Nous examinons présentement les options dont nous disposons. Les membres du Conseil des gouverneurs se réuniront le 13 décembre pour discuter de la position que nous entendons adopter. Je ferai part à la communauté mcgilloise des résultats de ces discussions. Entre-temps, mes collègues et moi tenterons de connaître le point de vue des professeurs, des étudiants et des associations d’employés sur cette question de la plus haute importance.

Nous comprenons que le Québec fait face à un niveau d’endettement insoutenable. Nous ne pouvons accepter que les prochaines générations héritent d’un fardeau si lourd que leur qualité de vie sera inférieure à celle de leurs parents. Le Québec consacre au remboursement de sa dette une somme près de trois fois plus élevée que celle qu’il consacre au système universitaire. Toutefois, il n’est pas trop tard pour que le gouvernement modifie la façon dont il choisit ses priorités dans l’ensemble de ses ministères et ailleurs. Toutes les solutions de nature financière doivent être étudiées. La contribution des établissements d’enseignement supérieur a toujours été ‒ et continue d’être ‒ une priorité sociétale.

Les universités, les gens de talent qui y étudient et y travaillent, ainsi que les nouvelles connaissances qu’elles permettent d’acquérir, sont les atouts qui permettront au Québec de relancer son économie et de réduire sa dette. Selon une étude du Groupe SECOR réalisée en 2010, l’impact économique annuel de l’Université McGill au Québec se chiffre à 5,2 milliards de dollars, qui vient s’ajouter aux autres aspects fondamentaux de sa mission : diplomation d’étudiants talentueux, recherche et enseignement de classe mondiale et vaste gamme de services à la population québécoise. L’investissement total du gouvernement du Québec envers McGill se chiffrait à 389,1 millions de dollars (fonctionnement, recherche et capital) en 2008-2009. Il s’agit d’un important rendement du capital investi.
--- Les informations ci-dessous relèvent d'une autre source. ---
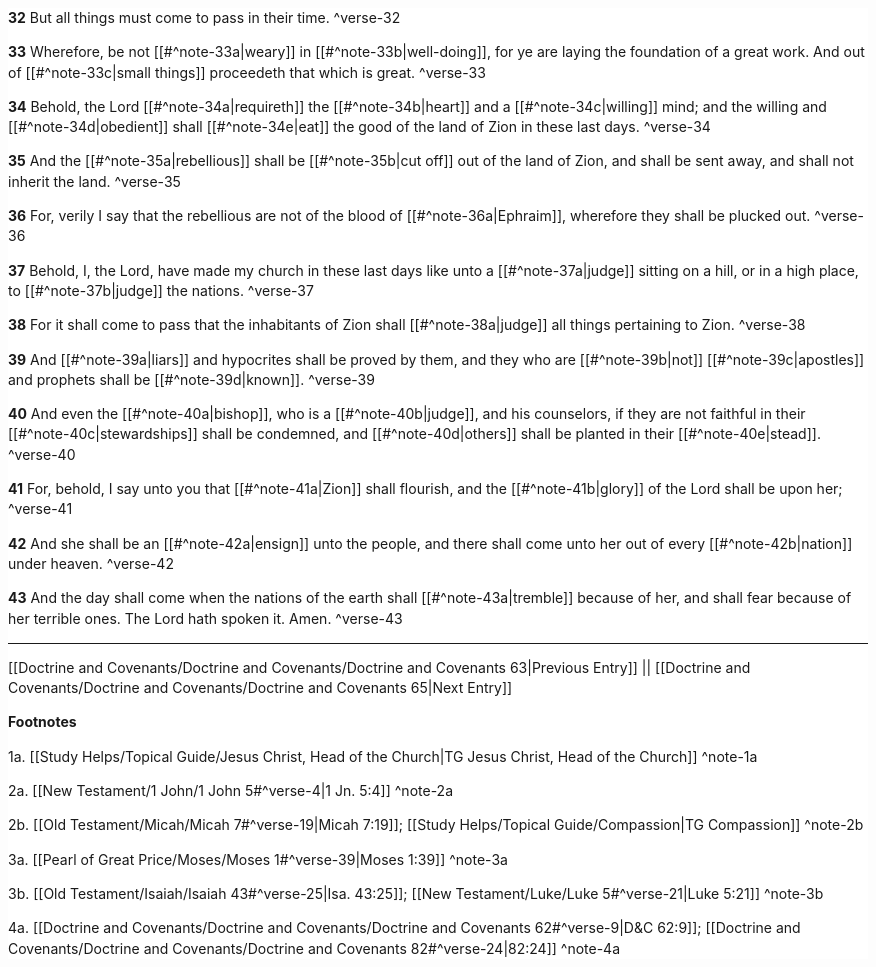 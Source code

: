 **32**  But all things must come to pass in their time. ^verse-32

**33**  Wherefore, be not [[#^note-33a|weary]] in [[#^note-33b|well-doing]], for ye are laying the foundation of a great work. And out of [[#^note-33c|small things]] proceedeth that which is great. ^verse-33

**34**  Behold, the Lord [[#^note-34a|requireth]] the [[#^note-34b|heart]] and a [[#^note-34c|willing]] mind; and the willing and [[#^note-34d|obedient]] shall [[#^note-34e|eat]] the good of the land of Zion in these last days. ^verse-34

**35**  And the [[#^note-35a|rebellious]] shall be [[#^note-35b|cut off]] out of the land of Zion, and shall be sent away, and shall not inherit the land. ^verse-35

**36**  For, verily I say that the rebellious are not of the blood of [[#^note-36a|Ephraim]], wherefore they shall be plucked out. ^verse-36

**37**  Behold, I, the Lord, have made my church in these last days like unto a [[#^note-37a|judge]] sitting on a hill, or in a high place, to [[#^note-37b|judge]] the nations. ^verse-37

**38**  For it shall come to pass that the inhabitants of Zion shall [[#^note-38a|judge]] all things pertaining to Zion. ^verse-38

**39**  And [[#^note-39a|liars]] and hypocrites shall be proved by them, and they who are [[#^note-39b|not]] [[#^note-39c|apostles]] and prophets shall be [[#^note-39d|known]]. ^verse-39

**40**  And even the [[#^note-40a|bishop]], who is a [[#^note-40b|judge]], and his counselors, if they are not faithful in their [[#^note-40c|stewardships]] shall be condemned, and [[#^note-40d|others]] shall be planted in their [[#^note-40e|stead]]. ^verse-40

**41**  For, behold, I say unto you that [[#^note-41a|Zion]] shall flourish, and the [[#^note-41b|glory]] of the Lord shall be upon her; ^verse-41

**42**  And she shall be an [[#^note-42a|ensign]] unto the people, and there shall come unto her out of every [[#^note-42b|nation]] under heaven. ^verse-42

**43**  And the day shall come when the nations of the earth shall [[#^note-43a|tremble]] because of her, and shall fear because of her terrible ones. The Lord hath spoken it. Amen. ^verse-43


---
[[Doctrine and Covenants/Doctrine and Covenants/Doctrine and Covenants 63|Previous Entry]]  ||  [[Doctrine and Covenants/Doctrine and Covenants/Doctrine and Covenants 65|Next Entry]]


**Footnotes**


1a. [[Study Helps/Topical Guide/Jesus Christ, Head of the Church|TG Jesus Christ, Head of the Church]] ^note-1a

2a. [[New Testament/1 John/1 John 5#^verse-4|1 Jn. 5:4]] ^note-2a

2b. [[Old Testament/Micah/Micah 7#^verse-19|Micah 7:19]]; [[Study Helps/Topical Guide/Compassion|TG Compassion]] ^note-2b

3a. [[Pearl of Great Price/Moses/Moses 1#^verse-39|Moses 1:39]] ^note-3a

3b. [[Old Testament/Isaiah/Isaiah 43#^verse-25|Isa. 43:25]]; [[New Testament/Luke/Luke 5#^verse-21|Luke 5:21]] ^note-3b

4a. [[Doctrine and Covenants/Doctrine and Covenants/Doctrine and Covenants 62#^verse-9|D&C 62:9]]; [[Doctrine and Covenants/Doctrine and Covenants/Doctrine and Covenants 82#^verse-24|82:24]] ^note-4a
Grâce à l’ensemble de ses activités, McGill apporte une contribution inestimable à la communauté, à la culture, à la médecine, à l’industrie et à la société civile, et exerce une influence positive sur la qualité de vie de l’ensemble des Québécois. 

Les coupures annoncées cette semaine, qui témoignent d’un manque de vision à long terme, mettent en péril la mission des universités québécoises à forte intensité de recherche et axées sur l’enseignement aux cycles supérieurs. Elles mettent également en péril l’avenir du Québec.